One of the main problems which are posed in the fabrication of these sensors is the etching of certain elements of the central plate, and most particularly elements which require high micromachining precision because of their role in the sensor.
This is the case, in particular, with the moving suspension elements of the microsensor, that is to say the mechanical elements which undergo movements or stresses as a function of the parameters which it is desired to measure (accelerations, pressure etc.).
Typically, in an accelerometer having a sensitive mass attached to a fixed framework by suspension elements and a resonant beam, the problem resides in the etching of the suspension elements and of the resonant beam. Similarly, in a pressure sensor having a thin plate experiencing a pressure and transmitting its deformations to the ends of a resonant beam, the problem resides above all in the etching of the resonant beam and of the elements through which it is connected to the thin plate.

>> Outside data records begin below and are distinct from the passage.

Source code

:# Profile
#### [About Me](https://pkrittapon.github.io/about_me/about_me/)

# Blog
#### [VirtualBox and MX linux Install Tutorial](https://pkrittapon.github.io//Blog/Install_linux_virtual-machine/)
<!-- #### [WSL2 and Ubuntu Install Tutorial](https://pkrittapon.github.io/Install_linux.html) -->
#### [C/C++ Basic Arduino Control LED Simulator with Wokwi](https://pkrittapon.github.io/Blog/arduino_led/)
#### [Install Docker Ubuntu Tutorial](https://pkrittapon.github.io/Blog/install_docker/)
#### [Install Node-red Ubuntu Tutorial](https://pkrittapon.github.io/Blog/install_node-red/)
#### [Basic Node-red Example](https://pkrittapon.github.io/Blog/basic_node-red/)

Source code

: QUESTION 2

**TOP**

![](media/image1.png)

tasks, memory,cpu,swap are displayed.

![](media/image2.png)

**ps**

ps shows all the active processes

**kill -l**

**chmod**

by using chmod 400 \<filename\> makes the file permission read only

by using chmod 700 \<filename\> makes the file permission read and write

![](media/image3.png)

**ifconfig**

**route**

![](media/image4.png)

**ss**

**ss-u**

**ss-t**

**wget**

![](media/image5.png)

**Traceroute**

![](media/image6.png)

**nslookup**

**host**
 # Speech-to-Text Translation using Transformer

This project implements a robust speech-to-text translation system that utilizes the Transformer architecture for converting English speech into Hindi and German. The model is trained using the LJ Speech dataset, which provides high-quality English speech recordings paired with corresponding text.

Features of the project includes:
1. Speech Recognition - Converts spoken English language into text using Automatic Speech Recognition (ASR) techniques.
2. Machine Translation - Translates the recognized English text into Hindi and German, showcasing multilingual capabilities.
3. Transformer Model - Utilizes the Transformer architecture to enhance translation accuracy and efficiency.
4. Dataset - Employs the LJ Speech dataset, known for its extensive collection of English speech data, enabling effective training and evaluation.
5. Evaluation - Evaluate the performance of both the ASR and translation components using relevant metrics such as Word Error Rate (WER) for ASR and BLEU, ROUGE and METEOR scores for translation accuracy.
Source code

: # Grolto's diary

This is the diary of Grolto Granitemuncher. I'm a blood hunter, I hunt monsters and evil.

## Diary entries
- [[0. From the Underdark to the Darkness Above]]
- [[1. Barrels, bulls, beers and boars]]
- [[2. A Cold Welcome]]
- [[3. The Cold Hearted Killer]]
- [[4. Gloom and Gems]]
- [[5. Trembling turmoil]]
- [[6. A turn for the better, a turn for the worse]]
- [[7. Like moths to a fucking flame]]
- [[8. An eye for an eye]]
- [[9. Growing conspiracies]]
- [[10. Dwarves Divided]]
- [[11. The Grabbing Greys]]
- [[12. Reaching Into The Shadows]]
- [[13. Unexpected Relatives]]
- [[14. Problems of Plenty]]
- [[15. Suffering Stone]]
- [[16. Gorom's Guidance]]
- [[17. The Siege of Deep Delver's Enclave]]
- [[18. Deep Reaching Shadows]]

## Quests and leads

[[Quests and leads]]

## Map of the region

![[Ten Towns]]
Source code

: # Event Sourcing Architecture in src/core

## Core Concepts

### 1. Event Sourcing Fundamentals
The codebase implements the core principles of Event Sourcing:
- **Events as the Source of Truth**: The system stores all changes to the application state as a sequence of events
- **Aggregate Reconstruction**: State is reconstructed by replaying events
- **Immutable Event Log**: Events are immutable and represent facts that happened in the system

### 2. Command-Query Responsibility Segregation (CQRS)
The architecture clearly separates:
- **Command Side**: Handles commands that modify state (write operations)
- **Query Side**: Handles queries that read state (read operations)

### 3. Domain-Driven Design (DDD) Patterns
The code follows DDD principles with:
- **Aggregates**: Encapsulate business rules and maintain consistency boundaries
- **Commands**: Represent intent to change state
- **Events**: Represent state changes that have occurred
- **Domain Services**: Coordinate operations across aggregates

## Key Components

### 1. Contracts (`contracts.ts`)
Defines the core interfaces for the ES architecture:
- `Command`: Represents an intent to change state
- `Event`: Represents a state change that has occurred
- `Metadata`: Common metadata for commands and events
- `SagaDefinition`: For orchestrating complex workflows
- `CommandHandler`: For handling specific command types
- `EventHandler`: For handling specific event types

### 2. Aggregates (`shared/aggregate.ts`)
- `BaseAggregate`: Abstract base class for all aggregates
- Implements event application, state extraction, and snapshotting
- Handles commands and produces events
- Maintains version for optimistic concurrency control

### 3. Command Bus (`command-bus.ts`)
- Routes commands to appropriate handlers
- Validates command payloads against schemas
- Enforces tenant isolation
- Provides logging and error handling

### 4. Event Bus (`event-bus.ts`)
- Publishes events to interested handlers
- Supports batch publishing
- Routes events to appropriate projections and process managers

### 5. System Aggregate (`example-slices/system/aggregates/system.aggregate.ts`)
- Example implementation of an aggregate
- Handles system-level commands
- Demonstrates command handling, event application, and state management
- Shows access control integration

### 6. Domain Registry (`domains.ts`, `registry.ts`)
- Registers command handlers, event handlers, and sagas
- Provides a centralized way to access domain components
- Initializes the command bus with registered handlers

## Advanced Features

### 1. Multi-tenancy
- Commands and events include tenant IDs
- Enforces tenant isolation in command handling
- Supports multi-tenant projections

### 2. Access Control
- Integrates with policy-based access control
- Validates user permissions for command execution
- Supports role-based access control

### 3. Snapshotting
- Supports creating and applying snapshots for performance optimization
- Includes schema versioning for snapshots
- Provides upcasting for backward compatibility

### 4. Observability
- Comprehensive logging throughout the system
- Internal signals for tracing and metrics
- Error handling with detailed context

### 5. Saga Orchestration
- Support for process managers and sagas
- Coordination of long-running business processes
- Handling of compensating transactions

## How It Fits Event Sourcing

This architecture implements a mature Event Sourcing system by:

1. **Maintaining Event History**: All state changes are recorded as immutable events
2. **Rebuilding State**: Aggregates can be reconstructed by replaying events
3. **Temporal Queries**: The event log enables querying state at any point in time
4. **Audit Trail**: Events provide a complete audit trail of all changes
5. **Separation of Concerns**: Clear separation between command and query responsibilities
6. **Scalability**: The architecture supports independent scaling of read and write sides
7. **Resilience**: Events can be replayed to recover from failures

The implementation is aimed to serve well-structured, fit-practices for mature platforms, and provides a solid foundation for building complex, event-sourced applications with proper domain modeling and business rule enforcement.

In order to obtain sufficient etching precision in terms of the widths and thicknesses of these beams, it is currently necessary to resort to complex silicon-plate structures, with silicon oxide layers integrated in the thickness of the plate (structures with multiple epitaxy or structures with implanted oxide layers), which is expensive. Otherwise, the etching is not precise enough, although the performance of the sensor does in fact depend on the etching precision. It has been found, for example, that the precision with which the beam is etched is not sufficient when the beam is etched by chemical attack on its two faces through a mask deposited on one face.
Lastly, in general, the machining of the elements of the central plate is made particularly difficult because, further to the etching of the active elements, it is necessary to provide other etches, including very deep etches which may extend as far as full separation of an active central area from a peripheral frame, these deep etches having to be carried out without compromising the partial etches of the active elements. The result of this is that the fabrication process has to take a large number of constraints into account, and the object of the present invention is to propose to carry out certain fabrication steps in an advantageous way while being compatible with the many other steps which need to be performed in order to obtain an operational sensor.